Option glossary (what to pick & typical ICIQ examples)

  • Survey data – Questionnaires, forms, Likert scales; CSV/TSV with respondent rows.
  • Census/enumeration data – Population/registry counts, complete listings.
  • Aggregate data – Summaries/means/totals (e.g., averaged catalytic rates by condition).
  • Clinical data – Patient/clinical measurements (ensure compliance & de-identification).
  • Event/transaction data – Time-stamped logs of actions/events (e.g., instrument events).
  • Program source code – Scripts, packages, notebooks (e.g., Python, R, MATLAB, bash).
  • Machine-readable text – Structured textual formats for automated parsing (e.g., JSON, XML).
  • Administrative records data – Institutional records (grants, inventory, instrument usage).
  • Experimental data – Raw/processed lab outputs: NMR/IR/UV-Vis/MS, XRD, electrochemistry, kinetics, HPLC/GC, etc.
  • Psychological test – Psychometrics/test batteries (rare for chemistry).
  • Textual data – Human-readable text corpora, README-heavy datasets, protocols in DOC/PDF/TXT.
  • Coded textual – Text annotated with codes/tags/categories (e.g., labeled literature corpora).
  • Coded documents – Documents with structured coding schemes or markup beyond plain text.
  • Time budget diaries – Time-use logs by participants.
  • Observation data/ratings – Human ratings/annotations of observations (e.g., microscopy scoring).
  • Process-produced – Data generated automatically by processes/systems (e.g., ELN exports, LIMS dumps).
  • Other – Use only if none of the above fits (describe in Notes).
  • Compiled data – Data collected from multiple external sources into one dataset.
  • Encoded data – Data transformed/encoded for analysis (e.g., one-hot, fingerprints).
  • Genomic data – Sequencing/omics matrices, FASTQ/FASTA, VCF, etc.
  • Geospatial data – Coordinates, shapefiles, rasters, trajectories with lat/long.
  • Laboratory notebook – ELN/PDF scans, exported notebook entries.
  • Measurement and test data – Calibration runs, instrument qualification, standard tests.
  • Recorded data – Audio/video recordings, sensor streams not otherwise classified.
  • Simulation data – Outputs from simulations (e.g., MD trajectories, DFT scans, COMSOL).
  • Images – Non-medical images: microscopy (SEM/TEM/AFM), plots (PNG/SVG), gel images.
  • Medical images – DICOM/clinical imaging (MRI/CT/etc.).
  • Video – MP4/MOV instrument captures, reaction videos, microscopy time-lapse.
  • Sound – Audio files (WAV/MP3), sonification outputs.
  • Musical composition – Scores/MIDI, not typical for science.
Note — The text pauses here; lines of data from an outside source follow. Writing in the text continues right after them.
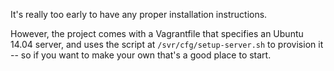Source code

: It's really too early to have any proper installation instructions.

However, the project comes with a Vagrantfile that specifies an Ubuntu 14.04 server, and uses the script at `/svr/cfg/setup-server.sh` to provision it -- so if you want to make your own that's a good place to start.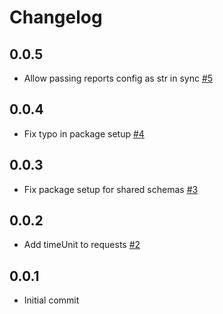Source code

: # Changelog

## 0.0.5
  * Allow passing reports config as str in sync [#5](https://github.com/singer-io/tap-amazon-ads-dsp/pull/5)

## 0.0.4
  * Fix typo in package setup [#4](https://github.com/singer-io/tap-amazon-ads-dsp/pull/4)

## 0.0.3
  * Fix package setup for shared schemas [#3](https://github.com/singer-io/tap-amazon-ads-dsp/pull/3)

## 0.0.2
  * Add timeUnit to requests [#2](https://github.com/singer-io/tap-amazon-ads-dsp/pull/2)

## 0.0.1
  * Initial commit
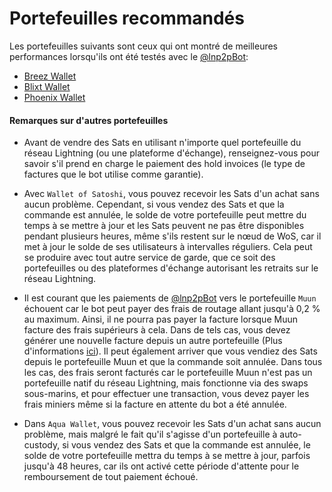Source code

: # Portefeuilles recommandés

Les portefeuilles suivants sont ceux qui ont montré de meilleures performances lorsqu'ils ont été testés avec le [@lnp2pBot](https://t.me/lnp2pBot):

- [Breez Wallet](https://breez.technology/)
- [Blixt Wallet](https://blixtwallet.github.io/)
- [Phoenix Wallet](https://phoenix.acinq.co/)

#### Remarques sur d'autres portefeuilles
- Avant de vendre des Sats en utilisant n'importe quel portefeuille du réseau Lightning (ou une plateforme d'échange), renseignez-vous pour savoir s'il prend en charge le paiement des hold invoices (le type de factures que le bot utilise comme garantie).

- Avec `Wallet of Satoshi`, vous pouvez recevoir les Sats d'un achat sans aucun problème. Cependant, si vous vendez des Sats et que la commande est annulée, le solde de votre portefeuille peut mettre du temps à se mettre à jour et les Sats peuvent ne pas être disponibles pendant plusieurs heures, même s'ils restent sur le nœud de WoS, car il met à jour le solde de ses utilisateurs à intervalles réguliers. Cela peut se produire avec tout autre service de garde, que ce soit des portefeuilles ou des plateformes d'échange autorisant les retraits sur le réseau Lightning.

- Il est courant que les paiements de [@lnp2pBot](https://t.me/lnp2pBot) vers le portefeuille `Muun` échouent car le bot peut payer des frais de routage allant jusqu'à 0,2 % au maximum. Ainsi, il ne pourra pas payer la facture lorsque Muun facture des frais supérieurs à cela. Dans de tels cas, vous devez générer une nouvelle facture depuis un autre portefeuille (Plus d'informations [ici](./i-cant-receive.md)). Il peut également arriver que vous vendiez des Sats depuis le portefeuille Muun et que la commande soit annulée. Dans tous les cas, des frais seront facturés car le portefeuille Muun n'est pas un portefeuille natif du réseau Lightning, mais fonctionne via des swaps sous-marins, et pour effectuer une transaction, vous devez payer les frais miniers même si la facture en attente du bot a été annulée.

- Dans `Aqua Wallet`, vous pouvez recevoir les Sats d'un achat sans aucun problème, mais malgré le fait qu'il s'agisse d'un portefeuille à auto-custody, si vous vendez des Sats et que la commande est annulée, le solde de votre portefeuille mettra du temps à se mettre à jour, parfois jusqu'à 48 heures, car ils ont activé cette période d'attente pour le remboursement de tout paiement échoué.
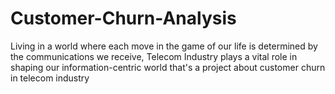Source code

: # Customer-Churn-Analysis
Living in a world where each move in the
game of our life is determined by the
communications we receive, Telecom
Industry plays a vital role in shaping our
information-centric world
that's a project about customer churn in telecom industry
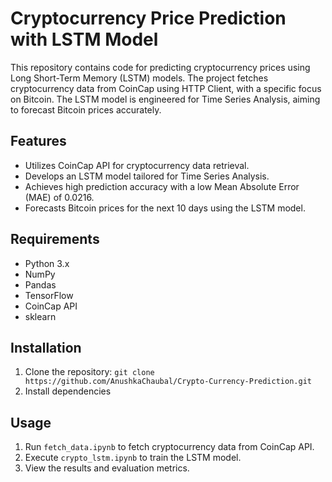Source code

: # Cryptocurrency Price Prediction with LSTM Model

This repository contains code for predicting cryptocurrency prices using Long Short-Term Memory (LSTM) models. The project fetches cryptocurrency data from CoinCap using HTTP Client, with a specific focus on Bitcoin. The LSTM model is engineered for Time Series Analysis, aiming to forecast Bitcoin prices accurately.

## Features
- Utilizes CoinCap API for cryptocurrency data retrieval.
- Develops an LSTM model tailored for Time Series Analysis.
- Achieves high prediction accuracy with a low Mean Absolute Error (MAE) of 0.0216.
- Forecasts Bitcoin prices for the next 10 days using the LSTM model.

## Requirements
- Python 3.x
- NumPy
- Pandas
- TensorFlow
- CoinCap API
- sklearn

## Installation
1. Clone the repository: `git clone https://github.com/AnushkaChaubal/Crypto-Currency-Prediction.git`
2. Install dependencies

## Usage
1. Run `fetch_data.ipynb` to fetch cryptocurrency data from CoinCap API.
2. Execute `crypto_lstm.ipynb` to train the LSTM model.
3. View the results and evaluation metrics.

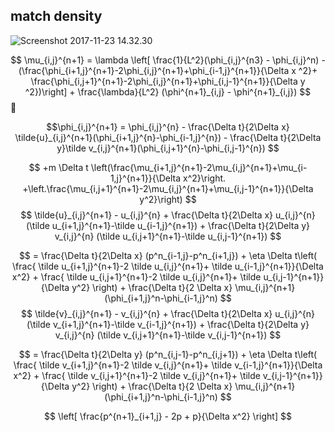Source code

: ## match density

![Screenshot 2017-11-23 14.32.30](https://i.imgur.com/la1Rwe3.png)

$$
\mu_{i,j}^{n+1} =
\lambda \left[ \frac{1}{L^2}(\phi_{i,j}^{n3} - \phi_{i,j}^n) - 
(\frac{\phi_{i+1,j}^{n+1}-2\phi_{i,j}^{n+1}+\phi_{i-1,j}^{n+1}}{\Delta x ^2}+
\frac{\phi_{i,j+1}^{n+1}-2\phi_{i,j}^{n+1}+\phi_{i,j-1}^{n+1}}{\Delta y ^2})\right] + 
\frac{\lambda}{L^2} (\phi^{n+1}_{i,j} - \phi^{n+1}_{i,j})
$$

$$\phi_{i,j}^{n+1} = 
\phi_{i,j}^{n} - 
\frac{\Delta t}{2\Delta x} \tilde{u}_{i,j}^{n+1}(\phi_{i+1,j}^{n}-\phi_{i-1,j}^{n}) - 
\frac{\Delta t}{2\Delta y}\tilde v_{i,j}^{n+1}(\phi_{i,j+1}^{n}-\phi_{i,j-1}^{n})
$$

$$
+m \Delta t 
\left(\frac{\mu_{i+1,j}^{n+1}-2\mu_{i,j}^{n+1}+\mu_{i-1,j}^{n+1}}{\Delta x^2}\right.
+\left.\frac{\mu_{i,j+1}^{n+1}-2\mu_{i,j}^{n+1}+\mu_{i,j-1}^{n+1}}{\Delta y^2}\right)
$$
$$
\tilde{u}_{i,j}^{n+1} -
u_{i,j}^{n} + 
\frac{\Delta t}{2\Delta x} u_{i,j}^{n} (\tilde u_{i+1,j}^{n+1}-\tilde u_{i-1,j}^{n+1}) +
\frac{\Delta t}{2\Delta y} v_{i,j}^{n} (\tilde u_{i,j+1}^{n+1}-\tilde u_{i,j-1}^{n+1})
$$

$$
= \frac{\Delta t}{2\Delta x} (p^n_{i-1,j}-p^n_{i+1,j}) +
\eta \Delta t\left(
\frac{ \tilde u_{i+1,j}^{n+1}-2 \tilde u_{i,j}^{n+1}+ \tilde u_{i-1,j}^{n+1}}{\Delta x^2} + 
\frac{ \tilde u_{i,j+1}^{n+1}-2 \tilde u_{i,j}^{n+1}+ \tilde u_{i,j-1}^{n+1}}{\Delta y^2}
\right) + 
\frac{\Delta t}{2 \Delta x} \mu_{i,j}^{n+1} (\phi_{i+1,j}^n-\phi_{i-1,j}^n) 
$$
$$
\tilde{v}_{i,j}^{n+1} -
v_{i,j}^{n} + 
\frac{\Delta t}{2\Delta x} u_{i,j}^{n} (\tilde v_{i+1,j}^{n+1}-\tilde v_{i-1,j}^{n+1}) +
\frac{\Delta t}{2\Delta y} v_{i,j}^{n} (\tilde v_{i,j+1}^{n+1}-\tilde v_{i,j-1}^{n+1})
$$

$$
= \frac{\Delta t}{2\Delta y} (p^n_{i,j-1}-p^n_{i,j+1}) +
\eta \Delta t\left(
\frac{ \tilde v_{i+1,j}^{n+1}-2 \tilde v_{i,j}^{n+1}+ \tilde v_{i-1,j}^{n+1}}{\Delta x^2} + 
\frac{ \tilde v_{i,j+1}^{n+1}-2 \tilde v_{i,j}^{n+1}+ \tilde v_{i,j-1}^{n+1}}{\Delta y^2}
\right) + 
\frac{\Delta t}{2 \Delta x} \mu_{i,j}^{n+1} (\phi_{i+1,j}^n-\phi_{i-1,j}^n) 
$$

$$
\left[ \frac{p^{n+1}_{i+1,j} - 2p + p}{\Delta x^2}  \right]
$$






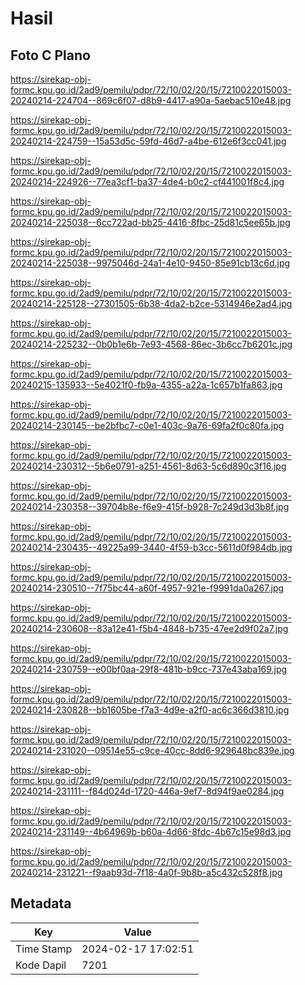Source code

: # Hasil

## Foto C Plano

https://sirekap-obj-formc.kpu.go.id/2ad9/pemilu/pdpr/72/10/02/20/15/7210022015003-20240214-224704--869c6f07-d8b9-4417-a90a-5aebac510e48.jpg

https://sirekap-obj-formc.kpu.go.id/2ad9/pemilu/pdpr/72/10/02/20/15/7210022015003-20240214-224759--15a53d5c-59fd-46d7-a4be-612e6f3cc041.jpg

https://sirekap-obj-formc.kpu.go.id/2ad9/pemilu/pdpr/72/10/02/20/15/7210022015003-20240214-224926--77ea3cf1-ba37-4de4-b0c2-cf441001f8c4.jpg

https://sirekap-obj-formc.kpu.go.id/2ad9/pemilu/pdpr/72/10/02/20/15/7210022015003-20240214-225038--6cc722ad-bb25-4416-8fbc-25d81c5ee65b.jpg

https://sirekap-obj-formc.kpu.go.id/2ad9/pemilu/pdpr/72/10/02/20/15/7210022015003-20240214-225038--9975046d-24a1-4e10-9450-85e91cb13c6d.jpg

https://sirekap-obj-formc.kpu.go.id/2ad9/pemilu/pdpr/72/10/02/20/15/7210022015003-20240214-225128--27301505-6b38-4da2-b2ce-5314946e2ad4.jpg

https://sirekap-obj-formc.kpu.go.id/2ad9/pemilu/pdpr/72/10/02/20/15/7210022015003-20240214-225232--0b0b1e6b-7e93-4568-86ec-3b6cc7b6201c.jpg

https://sirekap-obj-formc.kpu.go.id/2ad9/pemilu/pdpr/72/10/02/20/15/7210022015003-20240215-135933--5e4021f0-fb9a-4355-a22a-1c657b1fa863.jpg

https://sirekap-obj-formc.kpu.go.id/2ad9/pemilu/pdpr/72/10/02/20/15/7210022015003-20240214-230145--be2bfbc7-c0e1-403c-9a76-69fa2f0c80fa.jpg

https://sirekap-obj-formc.kpu.go.id/2ad9/pemilu/pdpr/72/10/02/20/15/7210022015003-20240214-230312--5b6e0791-a251-4561-8d63-5c6d890c3f16.jpg

https://sirekap-obj-formc.kpu.go.id/2ad9/pemilu/pdpr/72/10/02/20/15/7210022015003-20240214-230358--39704b8e-f6e9-415f-b928-7c249d3d3b8f.jpg

https://sirekap-obj-formc.kpu.go.id/2ad9/pemilu/pdpr/72/10/02/20/15/7210022015003-20240214-230435--49225a99-3440-4f59-b3cc-5611d0f984db.jpg

https://sirekap-obj-formc.kpu.go.id/2ad9/pemilu/pdpr/72/10/02/20/15/7210022015003-20240214-230510--7f75bc44-a60f-4957-921e-f9991da0a267.jpg

https://sirekap-obj-formc.kpu.go.id/2ad9/pemilu/pdpr/72/10/02/20/15/7210022015003-20240214-230608--83a12e41-f5b4-4848-b735-47ee2d9f02a7.jpg

https://sirekap-obj-formc.kpu.go.id/2ad9/pemilu/pdpr/72/10/02/20/15/7210022015003-20240214-230759--e00bf0aa-29f8-481b-b9cc-737e43aba169.jpg

https://sirekap-obj-formc.kpu.go.id/2ad9/pemilu/pdpr/72/10/02/20/15/7210022015003-20240214-230828--bb1605be-f7a3-4d9e-a2f0-ac6c366d3810.jpg

https://sirekap-obj-formc.kpu.go.id/2ad9/pemilu/pdpr/72/10/02/20/15/7210022015003-20240214-231020--09514e55-c9ce-40cc-8dd6-929648bc839e.jpg

https://sirekap-obj-formc.kpu.go.id/2ad9/pemilu/pdpr/72/10/02/20/15/7210022015003-20240214-231111--f84d024d-1720-446a-9ef7-8d94f9ae0284.jpg

https://sirekap-obj-formc.kpu.go.id/2ad9/pemilu/pdpr/72/10/02/20/15/7210022015003-20240214-231149--4b64969b-b60a-4d66-8fdc-4b67c15e98d3.jpg

https://sirekap-obj-formc.kpu.go.id/2ad9/pemilu/pdpr/72/10/02/20/15/7210022015003-20240214-231221--f9aab93d-7f18-4a0f-9b8b-a5c432c528f8.jpg


## Metadata

| Key        | Value               |
| ---------- | ------------------- |
| Time Stamp | 2024-02-17 17:02:51 |
| Kode Dapil | 7201                |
Quick mapping for common CORA.RDR chemistry datasets

  • Spectroscopy/Chromatography: Experimental data, Measurement and test data, (Images) for exported plots.
  • Crystallography (CIF + refinements): Experimental data, Images (diffraction/figures).
  • Electrochemistry/Kinetics: Experimental data, Measurement and test data, Aggregate data (summary tables).
  • Computational (DFT/MD): Simulation data, Program source code (scripts), Machine-readable text (JSON/XML), possibly Images (figures).
  • ELN exports: Laboratory notebook, Process-produced, Textual data.
  • Jupyter/analysis repo: Program source code, Machine-readable text, Compiled data (if multiple sources merged).

Examples (compact)

  • NMR (FIDs + processed) + GC–MS + CSV summaries: Experimental data; Measurement and test data; Images
  • DFT outputs (ORCA) + XYZ + notebooks: Simulation data; Program source code; Machine-readable text; Images
  • ELN PDF + raw instrument logs: Laboratory notebook; Process-produced; Recorded data

Common pitfalls

  • Selecting only Experimental data but forgetting Measurement and test data for calibrations/QA runs.
  • Marking Images but not Experimental data when images are derived from experiments.
  • Using Other when a suitable specific category exists—prefer the closest match and explain details in Description/Notes.